Hi!
I don't understand how we can answer the following question.
How do we: extend the linearly independent set {(1,1,1,1,1),(1,2,3,4,5)} to form a basis for $\displaystyle R^5$ ?
Any help is appreciated.
Well the most simple basis to R^5
is the following 5 vectors because they are all linearly independant.
(1,0,0,0,0)
(0,1,0,0,0)
(0,0,1,0,0)
(0,0,0,1,0)
(0,0,0,0,1)
You have two vectors, you need 3 more that are linearly independant.
You can just easily use 3 of those or if you want to find more vectors you can u can just do trial and error.
The vectors you listed are probably linear combinations of the other vectors.
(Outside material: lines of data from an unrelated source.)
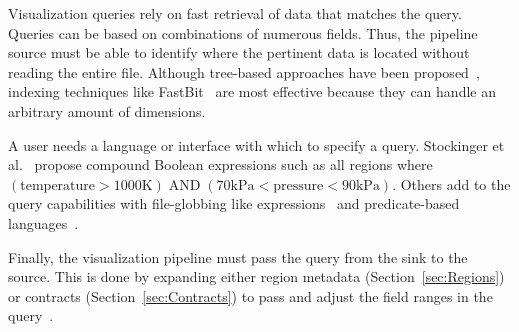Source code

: \documentclass[journal,twocolumn,10pt,letterpaper,twoside]{IEEEtran}
\newcommand*{\lcite}[1]{~\cite{#1}}
\newcommand*{\scite}[1]{~\cite{#1}}
\newcommand{\etal}{et al.}
\begin{document}
Visualization queries rely on fast retrieval of data that matches the
query.  Queries can be based on combinations of numerous fields.  Thus, the
pipeline source must be able to identify where the pertinent data is
located without reading the entire file.  Although tree-based approaches
have been proposed\lcite{Chiang1998}, indexing techniques like
FastBit\lcite{FastBit,Wu2010} are most effective because they can handle an
arbitrary amount of dimensions.

A user needs a language or interface with which to specify a query.
Stockinger \etal\scite{Stockinger2005} propose compound Boolean expressions
such as all regions where $(\mathrm{temperature} > 1000\mathrm{K}) \;
\mathrm{AND} \; (70\mathrm{kPa} < \mathrm{pressure} < 90\mathrm{kPa})$.
Others add to the query capabilities with file-globbing like
expressions\lcite{Glatter2008} and predicate-based
languages\lcite{Johnson2009}.

Finally, the visualization pipeline must pass the query from the sink to
the source.  This is done by expanding either region metadata
(Section~\ref{sec:Regions}) or contracts (Section~\ref{sec:Contracts}) to
pass and adjust the field ranges in the query\lcite{Rubel2008}.
\end{document}

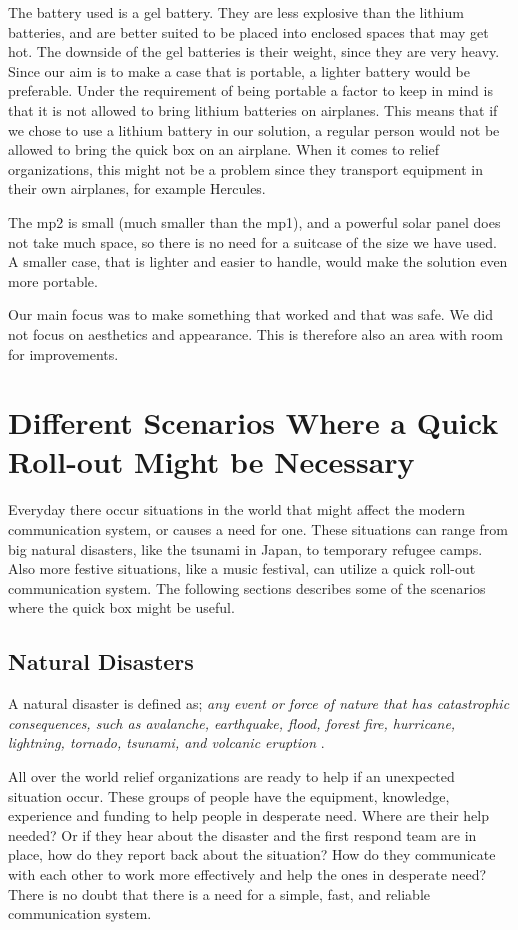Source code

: The battery used is a gel battery. They are less explosive than the lithium batteries, and are better suited to be placed into enclosed spaces that may get hot. The downside of the gel batteries is their weight, since they are very heavy. Since our aim is to make a case that is portable, a lighter battery would be preferable. Under the requirement of being portable a factor to keep in mind is that it is not allowed to bring lithium batteries on airplanes. This means that if we chose to use a lithium battery in our solution, a regular person would not be allowed to bring the \gls{quick} box on an airplane. When it comes to relief organizations, this might not be a problem since they transport equipment in their own airplanes, for example Hercules. 

The \gls{mp2} is small (much smaller than the \gls{mp1}), and a powerful solar panel does not take much space, so there is no need for a suitcase of the size we have used. A smaller case, that is lighter and easier to handle, would make the solution even more portable. 

Our main focus was to make something that worked and that was safe. We did not focus on aesthetics and appearance. This is therefore also an area with room for improvements. 

 
\section{Different Scenarios Where a Quick Roll-out Might be Necessary}
Everyday there occur situations in the world that might affect the modern communication system, or causes a need for one. These situations can range from big natural disasters, like the tsunami in Japan, to temporary refugee camps. Also more festive situations, like a music festival, can utilize a quick roll-out communication system. The following sections describes some of the scenarios where the \gls{quick} box might be useful. 

\subsection{Natural Disasters}
A natural disaster is defined as; \textit{any event or force of nature that has catastrophic consequences, such as avalanche, earthquake, flood, forest fire, hurricane, lightning, tornado, tsunami, and volcanic eruption} \cite{naturalDisaster}.

All over the world relief organizations are ready to help if an unexpected situation occur. These groups of people have the equipment, knowledge, experience and funding to help people in desperate need. Where are their help needed? Or if they hear about the disaster and the first respond team are in place, how do they report back about the situation? How do they communicate with each other to work more effectively and help the ones in desperate need? There is no doubt that there is a need for a simple, fast, and reliable communication system.

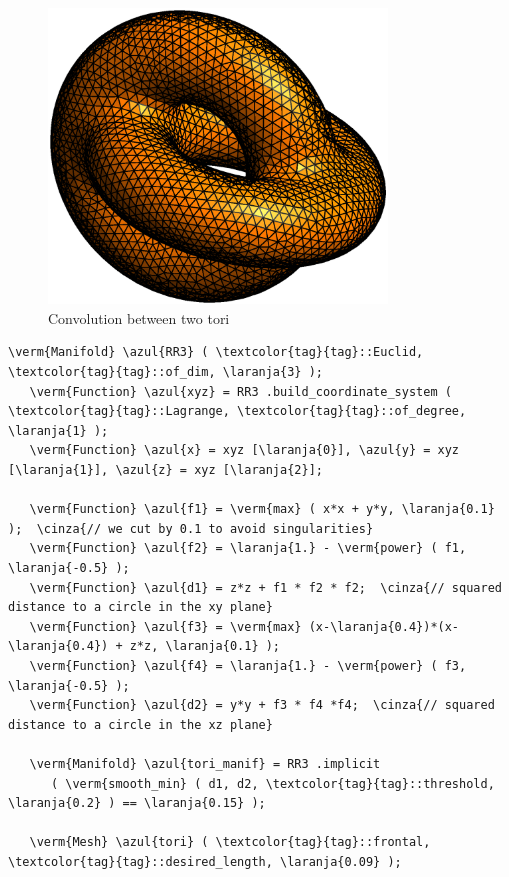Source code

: \begin{figure}[ht] \centering
 \includegraphics[width=90mm]{two-tori}
  \caption{Convolution between two tori}
\end{figure}

\begin{Verbatim}[commandchars=\\\{\},formatcom=\small\tt,frame=single,
   label=parag-\ref{\numb section 3.\numb parag 7}.cpp,rulecolor=\color{moldura},
   baselinestretch=0.94,framesep=2mm                                            ]
   \verm{Manifold} \azul{RR3} ( \textcolor{tag}{tag}::Euclid, \textcolor{tag}{tag}::of_dim, \laranja{3} );
   \verm{Function} \azul{xyz} = RR3 .build_coordinate_system ( \textcolor{tag}{tag}::Lagrange, \textcolor{tag}{tag}::of_degree, \laranja{1} );
   \verm{Function} \azul{x} = xyz [\laranja{0}], \azul{y} = xyz [\laranja{1}], \azul{z} = xyz [\laranja{2}];

   \verm{Function} \azul{f1} = \verm{max} ( x*x + y*y, \laranja{0.1} );  \cinza{// we cut by 0.1 to avoid singularities}
   \verm{Function} \azul{f2} = \laranja{1.} - \verm{power} ( f1, \laranja{-0.5} );
   \verm{Function} \azul{d1} = z*z + f1 * f2 * f2;  \cinza{// squared distance to a circle in the xy plane}
   \verm{Function} \azul{f3} = \verm{max} (x-\laranja{0.4})*(x-\laranja{0.4}) + z*z, \laranja{0.1} );
   \verm{Function} \azul{f4} = \laranja{1.} - \verm{power} ( f3, \laranja{-0.5} );
   \verm{Function} \azul{d2} = y*y + f3 * f4 *f4;  \cinza{// squared distance to a circle in the xz plane}

   \verm{Manifold} \azul{tori_manif} = RR3 .implicit
      ( \verm{smooth_min} ( d1, d2, \textcolor{tag}{tag}::threshold, \laranja{0.2} ) == \laranja{0.15} );

   \verm{Mesh} \azul{tori} ( \textcolor{tag}{tag}::frontal, \textcolor{tag}{tag}::desired_length, \laranja{0.09} );
\end{Verbatim}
You can check that by doing
v5= c1v1+c2v2+c3v3+c4v4
Usually if the vector contains a 0 component it is independant to a vector with numbers bc the c value would have to be 0 to make the vector 0 and if that happens it is unlikely to be a linear combination of the other vectors unless the other vectors have 0 in the same place.
Okay, so can I just add the vectors {(0,0,1,0,0),(0,0,0,1,0),(0,0,0,0,1)} to the set in order to extend the linearly independent set {(1,1,1,1,1),(1,2,3,4,5)} to form a basis for $\displaystyle R^5$?
To find out whether these vectors are linearly independent together I must test them. So, for scalars $\displaystyle c_{1},c_{2},c_{3},c_{4},c_{5} \in R $, in the linear combination:
$\displaystyle c_{1} (1,1,1,1,1) + c_{2}(1,2,3,4,5) + c_{3} (0,0,1,0,0) + c_{4}(0,0,0,1,0) + c_{5}(0,0,0,0,1)$
There can only be one solution to the scalars, $\displaystyle c_{1},c_{2},c_{3},c_{4},c_{5} = 0$
I know the answer to this question isn't unique but is my answer correct? Is this a right set (and a basis for $\displaystyle R^5$)?